Sisu
During the last days of World War II, a solitary prospector crosses paths with Nazis on a scorched-earth retreat in northern Finland. When the soldiers decide to steal his gold, they quickly discover they just tangled with no ordinary miner.
Release date: 26 May 2023 (UK)
Director: Jalmari Helander
Distributed by: Lionsgate, Sony Pictures Worldwide Acquisitions, Nordisk Film
A Horror Movie Review by Hope Madden and George Wolf
Is there anything in all the world more satisfying than watching Nazis die?
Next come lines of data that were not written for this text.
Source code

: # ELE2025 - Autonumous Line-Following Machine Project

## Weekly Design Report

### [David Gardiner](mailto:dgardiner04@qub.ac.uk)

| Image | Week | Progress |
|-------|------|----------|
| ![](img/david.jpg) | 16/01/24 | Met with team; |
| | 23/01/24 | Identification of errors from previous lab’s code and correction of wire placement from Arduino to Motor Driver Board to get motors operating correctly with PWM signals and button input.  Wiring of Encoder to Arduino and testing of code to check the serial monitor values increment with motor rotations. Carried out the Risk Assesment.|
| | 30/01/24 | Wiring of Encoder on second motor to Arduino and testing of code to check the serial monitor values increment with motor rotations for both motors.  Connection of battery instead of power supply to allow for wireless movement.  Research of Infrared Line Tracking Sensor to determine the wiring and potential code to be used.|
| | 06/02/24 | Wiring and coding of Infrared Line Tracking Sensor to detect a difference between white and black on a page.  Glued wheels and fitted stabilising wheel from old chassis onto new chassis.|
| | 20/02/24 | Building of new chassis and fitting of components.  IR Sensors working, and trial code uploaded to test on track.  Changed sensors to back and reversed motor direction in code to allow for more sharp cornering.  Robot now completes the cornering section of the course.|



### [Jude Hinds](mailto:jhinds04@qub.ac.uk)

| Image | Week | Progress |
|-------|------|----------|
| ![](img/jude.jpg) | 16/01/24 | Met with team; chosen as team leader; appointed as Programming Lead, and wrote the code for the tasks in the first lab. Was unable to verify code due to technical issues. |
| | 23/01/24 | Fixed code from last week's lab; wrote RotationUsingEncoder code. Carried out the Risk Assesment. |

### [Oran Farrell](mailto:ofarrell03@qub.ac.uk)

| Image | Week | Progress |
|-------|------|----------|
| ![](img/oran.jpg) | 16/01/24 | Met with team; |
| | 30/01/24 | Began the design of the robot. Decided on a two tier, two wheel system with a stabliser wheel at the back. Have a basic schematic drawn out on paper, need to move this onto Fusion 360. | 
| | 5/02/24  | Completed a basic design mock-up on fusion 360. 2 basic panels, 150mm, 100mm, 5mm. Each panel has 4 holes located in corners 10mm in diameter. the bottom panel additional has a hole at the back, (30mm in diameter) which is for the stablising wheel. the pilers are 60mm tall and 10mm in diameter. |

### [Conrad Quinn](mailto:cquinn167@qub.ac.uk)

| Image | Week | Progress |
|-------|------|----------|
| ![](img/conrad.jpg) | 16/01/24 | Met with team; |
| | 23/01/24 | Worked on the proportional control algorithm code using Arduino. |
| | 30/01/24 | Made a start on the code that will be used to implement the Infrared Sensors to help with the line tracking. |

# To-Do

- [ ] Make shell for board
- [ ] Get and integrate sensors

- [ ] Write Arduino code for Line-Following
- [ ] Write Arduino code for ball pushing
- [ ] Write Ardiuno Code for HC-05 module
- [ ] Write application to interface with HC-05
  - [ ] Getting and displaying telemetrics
Perhaps not.
Jalmari Helander, the genius behind 2010’s exceptional holiday horror Rare Exports, squeezes a lovechild from Leone and Peckinpah by way of Tarantino (natch). The result, Sisu, a kind of WWII-era Scandinavian John Wick.
That sounds borrowed, but it doesn’t feel borrowed. It feels stylized but never derivative.
Rare Exports star Jorma Tommila plays Aatami Korpi. Korpi used to be a soldier. He left that – and his reputation as a “one-man death squad” – behind, instead roaming Lapland with his dog and his horse in search of peace and gold.
After finding one, the other becomes even more elusive.
The Nazis, their loss imminent, are leaving scorched earth behind as they move across Lapland. Their paths cross Korpi’s. It doesn’t go well for the Nazis.
Helander’s confident vision meshes majestically with the cinematography of Kjell Lagerroos, capturing the lonesome beauty of Lapland in one minute, the next minute bursting with the frenetic energy and viscera of action. The stunt choreography and editing in the dizzying array of carnage-laden set pieces are breathtaking. Knives, guns, fisticuffs, tank fire, regular fire, land mines, a hanging, aeroplanes – a seemingly endless string of magnificently crafted violent action keeps the pace breathless.
Speaking of breath, there’s an underwater sequence that’s a real gem. And a great deal of Sisu’s success is in the novelty of its action. We’ve seen about 11 hours of John Wick by now. It’s hard to do something new.
But Helander manages. Composers Juri Seppä and Tuomas Wäinölä also assist in lifting the heights of this spectacle, and it becomes as beautiful a celebration of bloodletting as we’ve seen for some time.
And though a final confrontation between Korpi and the ruthless SS Commander tracking him (Aksel Hennie) is never in doubt, it takes on a greater significance thanks to Helander’s clearly-drawn stakes. The Nazi is looking to buy his redemption, while Korpi sees the chance to finally escape his past.
Vengeance? Oh, that’s here, too, for both Korpi and some POWs who smugly warn their German captors of what is coming. They say the Finnish word for what the wandering stranger is does not translate, but that he is no ordinary traveller.
And the film is no ordinary travelogue. Clocking in at just 91 minutes, Sisu is perfectly lean, relentlessly mean, and consistently satisfying at every blood-soaked turn.